President Bush signed a bill Thursday that overhauls government surveillance rules, and grants immunity to telecommunications companies that helped the government eavesdrop on cell, landline, and computer communications. Bush has hailed this legendary bill a “landmark legislation that is vital to the security of our people.”
Bush originally tried to pass this bill after the 9/11 attacks. Strongly protested by civil rights groups, it has been highly debated in Senate for the last year, and pushed through just last week. The Government will now be able to collect personal information without court orders, civilian knowledge, or permission. The ACLU has declared this a “blatant assault on civil liberties and the right to privacy.”

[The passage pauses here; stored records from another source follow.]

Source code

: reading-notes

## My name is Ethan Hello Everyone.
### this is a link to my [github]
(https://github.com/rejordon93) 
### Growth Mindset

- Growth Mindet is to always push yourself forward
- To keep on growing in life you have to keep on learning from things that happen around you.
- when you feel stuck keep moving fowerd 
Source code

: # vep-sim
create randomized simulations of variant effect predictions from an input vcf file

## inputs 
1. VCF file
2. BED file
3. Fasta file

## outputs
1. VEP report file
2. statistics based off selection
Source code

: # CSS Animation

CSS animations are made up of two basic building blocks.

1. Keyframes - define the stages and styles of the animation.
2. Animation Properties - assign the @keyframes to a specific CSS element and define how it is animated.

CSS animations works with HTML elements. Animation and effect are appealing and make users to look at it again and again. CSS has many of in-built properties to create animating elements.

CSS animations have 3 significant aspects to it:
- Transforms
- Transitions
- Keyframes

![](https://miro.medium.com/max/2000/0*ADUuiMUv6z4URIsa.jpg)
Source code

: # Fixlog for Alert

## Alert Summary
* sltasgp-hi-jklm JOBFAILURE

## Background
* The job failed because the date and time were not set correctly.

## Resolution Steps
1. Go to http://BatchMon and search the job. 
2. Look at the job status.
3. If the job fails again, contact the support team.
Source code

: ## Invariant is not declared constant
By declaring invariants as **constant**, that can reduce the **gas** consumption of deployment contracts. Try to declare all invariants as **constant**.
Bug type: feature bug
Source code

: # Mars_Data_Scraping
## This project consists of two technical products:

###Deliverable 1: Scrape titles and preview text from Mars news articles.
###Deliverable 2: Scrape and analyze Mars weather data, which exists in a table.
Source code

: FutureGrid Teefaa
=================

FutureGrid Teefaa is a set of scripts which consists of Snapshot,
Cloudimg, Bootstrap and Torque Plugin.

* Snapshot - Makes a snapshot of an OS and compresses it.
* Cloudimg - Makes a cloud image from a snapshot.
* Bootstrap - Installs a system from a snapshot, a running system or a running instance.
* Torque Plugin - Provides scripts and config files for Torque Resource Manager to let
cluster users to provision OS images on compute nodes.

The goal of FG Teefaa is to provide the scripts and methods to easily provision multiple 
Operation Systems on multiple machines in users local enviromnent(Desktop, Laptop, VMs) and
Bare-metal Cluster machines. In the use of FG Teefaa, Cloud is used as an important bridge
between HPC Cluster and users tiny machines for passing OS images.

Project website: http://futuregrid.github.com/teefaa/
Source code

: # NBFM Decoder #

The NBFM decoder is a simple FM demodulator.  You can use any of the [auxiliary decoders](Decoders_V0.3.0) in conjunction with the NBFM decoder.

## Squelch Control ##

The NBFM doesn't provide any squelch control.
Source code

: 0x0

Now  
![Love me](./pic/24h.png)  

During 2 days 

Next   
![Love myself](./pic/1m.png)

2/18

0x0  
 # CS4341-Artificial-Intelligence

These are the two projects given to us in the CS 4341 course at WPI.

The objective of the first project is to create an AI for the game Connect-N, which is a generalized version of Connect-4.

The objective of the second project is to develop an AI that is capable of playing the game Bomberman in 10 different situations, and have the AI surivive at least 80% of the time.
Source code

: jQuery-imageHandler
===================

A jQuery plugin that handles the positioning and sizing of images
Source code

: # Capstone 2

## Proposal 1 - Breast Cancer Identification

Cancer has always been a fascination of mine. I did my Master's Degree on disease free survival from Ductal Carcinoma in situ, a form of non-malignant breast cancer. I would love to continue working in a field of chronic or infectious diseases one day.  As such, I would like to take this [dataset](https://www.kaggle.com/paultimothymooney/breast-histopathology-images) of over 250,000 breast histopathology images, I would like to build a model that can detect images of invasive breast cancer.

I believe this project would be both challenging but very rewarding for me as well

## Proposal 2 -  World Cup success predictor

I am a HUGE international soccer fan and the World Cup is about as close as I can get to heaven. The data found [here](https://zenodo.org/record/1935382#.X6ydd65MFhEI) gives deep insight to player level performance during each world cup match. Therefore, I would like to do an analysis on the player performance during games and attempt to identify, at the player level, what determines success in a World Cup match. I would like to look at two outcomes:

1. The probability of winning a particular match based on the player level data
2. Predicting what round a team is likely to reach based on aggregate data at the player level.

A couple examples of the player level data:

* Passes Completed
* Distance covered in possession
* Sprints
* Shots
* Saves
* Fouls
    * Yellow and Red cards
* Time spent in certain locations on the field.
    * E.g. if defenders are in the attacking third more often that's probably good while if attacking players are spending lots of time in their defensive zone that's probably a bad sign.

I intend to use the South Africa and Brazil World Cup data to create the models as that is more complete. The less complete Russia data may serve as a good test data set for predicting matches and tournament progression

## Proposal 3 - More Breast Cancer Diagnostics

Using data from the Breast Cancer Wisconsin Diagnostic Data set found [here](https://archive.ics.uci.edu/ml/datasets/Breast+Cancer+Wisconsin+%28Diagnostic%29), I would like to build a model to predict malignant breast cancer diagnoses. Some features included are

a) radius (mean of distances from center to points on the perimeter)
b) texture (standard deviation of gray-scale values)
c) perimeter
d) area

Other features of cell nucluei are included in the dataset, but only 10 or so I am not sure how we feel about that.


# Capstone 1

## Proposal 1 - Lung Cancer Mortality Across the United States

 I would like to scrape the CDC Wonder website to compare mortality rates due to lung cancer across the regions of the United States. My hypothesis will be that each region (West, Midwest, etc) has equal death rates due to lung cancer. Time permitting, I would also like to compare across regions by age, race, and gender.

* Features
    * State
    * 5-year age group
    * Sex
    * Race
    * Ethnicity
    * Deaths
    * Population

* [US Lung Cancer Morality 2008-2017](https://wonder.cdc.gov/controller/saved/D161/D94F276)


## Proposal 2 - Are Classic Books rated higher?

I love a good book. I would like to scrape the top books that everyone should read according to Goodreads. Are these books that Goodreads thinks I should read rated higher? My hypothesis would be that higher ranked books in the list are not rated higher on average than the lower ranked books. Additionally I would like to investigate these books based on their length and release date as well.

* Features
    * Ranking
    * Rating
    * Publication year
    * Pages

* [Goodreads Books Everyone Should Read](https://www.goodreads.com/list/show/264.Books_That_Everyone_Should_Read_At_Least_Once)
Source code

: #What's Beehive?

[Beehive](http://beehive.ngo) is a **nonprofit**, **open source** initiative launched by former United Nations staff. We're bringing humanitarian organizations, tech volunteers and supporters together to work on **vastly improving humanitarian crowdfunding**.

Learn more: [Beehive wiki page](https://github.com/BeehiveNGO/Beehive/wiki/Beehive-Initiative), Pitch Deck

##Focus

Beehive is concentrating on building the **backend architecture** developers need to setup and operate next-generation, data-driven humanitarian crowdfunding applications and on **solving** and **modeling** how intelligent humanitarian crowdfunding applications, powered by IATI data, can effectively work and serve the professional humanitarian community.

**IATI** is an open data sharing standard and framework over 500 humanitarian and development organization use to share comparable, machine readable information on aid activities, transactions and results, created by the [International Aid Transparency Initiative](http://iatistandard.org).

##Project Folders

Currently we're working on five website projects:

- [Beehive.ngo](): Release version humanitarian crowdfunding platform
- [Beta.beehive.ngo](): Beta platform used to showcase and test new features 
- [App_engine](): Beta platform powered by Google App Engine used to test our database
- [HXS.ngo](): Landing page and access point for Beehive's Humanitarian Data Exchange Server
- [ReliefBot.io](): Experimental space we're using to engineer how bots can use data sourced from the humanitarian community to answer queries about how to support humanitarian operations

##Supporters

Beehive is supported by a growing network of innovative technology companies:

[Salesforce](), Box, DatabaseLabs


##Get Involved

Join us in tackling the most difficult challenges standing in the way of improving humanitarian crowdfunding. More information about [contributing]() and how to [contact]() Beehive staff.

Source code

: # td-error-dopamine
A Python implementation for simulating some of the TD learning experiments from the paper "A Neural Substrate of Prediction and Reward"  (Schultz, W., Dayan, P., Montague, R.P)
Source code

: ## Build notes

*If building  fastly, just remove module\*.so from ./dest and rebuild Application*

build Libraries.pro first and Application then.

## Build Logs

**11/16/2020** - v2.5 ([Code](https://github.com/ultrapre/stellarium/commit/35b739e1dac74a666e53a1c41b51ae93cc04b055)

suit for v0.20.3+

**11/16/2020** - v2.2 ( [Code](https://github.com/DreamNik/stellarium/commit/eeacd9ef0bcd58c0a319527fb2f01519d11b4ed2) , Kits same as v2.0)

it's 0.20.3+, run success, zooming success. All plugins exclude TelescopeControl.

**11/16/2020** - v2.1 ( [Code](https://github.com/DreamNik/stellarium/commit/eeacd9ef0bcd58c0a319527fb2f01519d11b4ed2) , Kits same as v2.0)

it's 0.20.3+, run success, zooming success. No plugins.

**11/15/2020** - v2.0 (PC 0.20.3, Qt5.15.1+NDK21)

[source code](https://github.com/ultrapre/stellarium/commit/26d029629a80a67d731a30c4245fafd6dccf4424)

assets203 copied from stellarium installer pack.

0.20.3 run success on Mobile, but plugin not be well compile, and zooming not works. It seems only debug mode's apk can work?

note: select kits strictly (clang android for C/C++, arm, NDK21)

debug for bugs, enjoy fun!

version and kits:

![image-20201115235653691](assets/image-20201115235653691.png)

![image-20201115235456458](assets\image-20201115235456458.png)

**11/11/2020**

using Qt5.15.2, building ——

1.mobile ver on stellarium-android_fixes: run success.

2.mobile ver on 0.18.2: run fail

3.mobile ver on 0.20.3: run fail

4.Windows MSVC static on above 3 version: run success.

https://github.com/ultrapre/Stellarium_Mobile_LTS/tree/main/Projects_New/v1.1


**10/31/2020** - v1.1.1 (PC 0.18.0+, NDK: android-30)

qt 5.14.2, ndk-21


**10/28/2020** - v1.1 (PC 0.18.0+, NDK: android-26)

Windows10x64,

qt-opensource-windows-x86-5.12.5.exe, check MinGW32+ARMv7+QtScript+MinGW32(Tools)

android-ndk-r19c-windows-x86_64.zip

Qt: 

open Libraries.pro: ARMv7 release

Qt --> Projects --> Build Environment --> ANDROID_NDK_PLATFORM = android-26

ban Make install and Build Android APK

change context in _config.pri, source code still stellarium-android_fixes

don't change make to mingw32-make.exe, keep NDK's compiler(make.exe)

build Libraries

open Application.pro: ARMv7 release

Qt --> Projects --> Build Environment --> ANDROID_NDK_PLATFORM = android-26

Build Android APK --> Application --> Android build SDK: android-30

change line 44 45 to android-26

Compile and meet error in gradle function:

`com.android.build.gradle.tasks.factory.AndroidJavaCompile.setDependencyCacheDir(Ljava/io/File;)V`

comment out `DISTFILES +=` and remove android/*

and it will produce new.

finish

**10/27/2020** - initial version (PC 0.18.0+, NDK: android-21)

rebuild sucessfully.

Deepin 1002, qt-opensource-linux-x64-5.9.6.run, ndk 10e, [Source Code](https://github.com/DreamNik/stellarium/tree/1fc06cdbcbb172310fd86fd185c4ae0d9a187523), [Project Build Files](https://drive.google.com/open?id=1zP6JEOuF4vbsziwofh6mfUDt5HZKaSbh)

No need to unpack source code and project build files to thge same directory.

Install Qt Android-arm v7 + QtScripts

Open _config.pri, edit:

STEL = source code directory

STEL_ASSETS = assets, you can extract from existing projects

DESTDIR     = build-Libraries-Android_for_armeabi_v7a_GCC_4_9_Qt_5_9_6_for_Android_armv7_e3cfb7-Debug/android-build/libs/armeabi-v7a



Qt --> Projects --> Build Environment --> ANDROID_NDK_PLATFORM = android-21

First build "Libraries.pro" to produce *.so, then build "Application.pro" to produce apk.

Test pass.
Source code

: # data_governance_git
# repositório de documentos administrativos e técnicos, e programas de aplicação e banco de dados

Surprisingly, the presidential “candidate for change” Barack Obama voted for the bill. He said that while he found it imperfect, it was still a good compromise. Even though, “It grants retroactive immunity to telecommunications companies that may have violated the law by cooperating with the Bush Administration’s program of warrantless wiretapping,” he believes that the “Government must have the authority to collect the intelligence we need to protect the American people.” Senator and presidential candidate McCain did not vote on the bill because he was on the campaign trail at the time of the vote.
Senator Russ Feingold (D-WI) was the bills most vocal opponent stating “The President broke the law.” Only 28 members voted against the unconstitutional bill. They are:
As an attack on the fourth amendment ensues, once again America has been served the “terrorist mantra” in order to take away our civil rights. Since 9/11 the news has been filled with information on the “war on terror,” and unbeknownst to the majority of the American public we have given away a large portion of our civil rights in the name of “safety.” What happens when your own Government is the terrorist? Filling their own people with fear by using “terrorist” scare tactics in order to line their own pockets with money and power? What do we do to counteract their attacks?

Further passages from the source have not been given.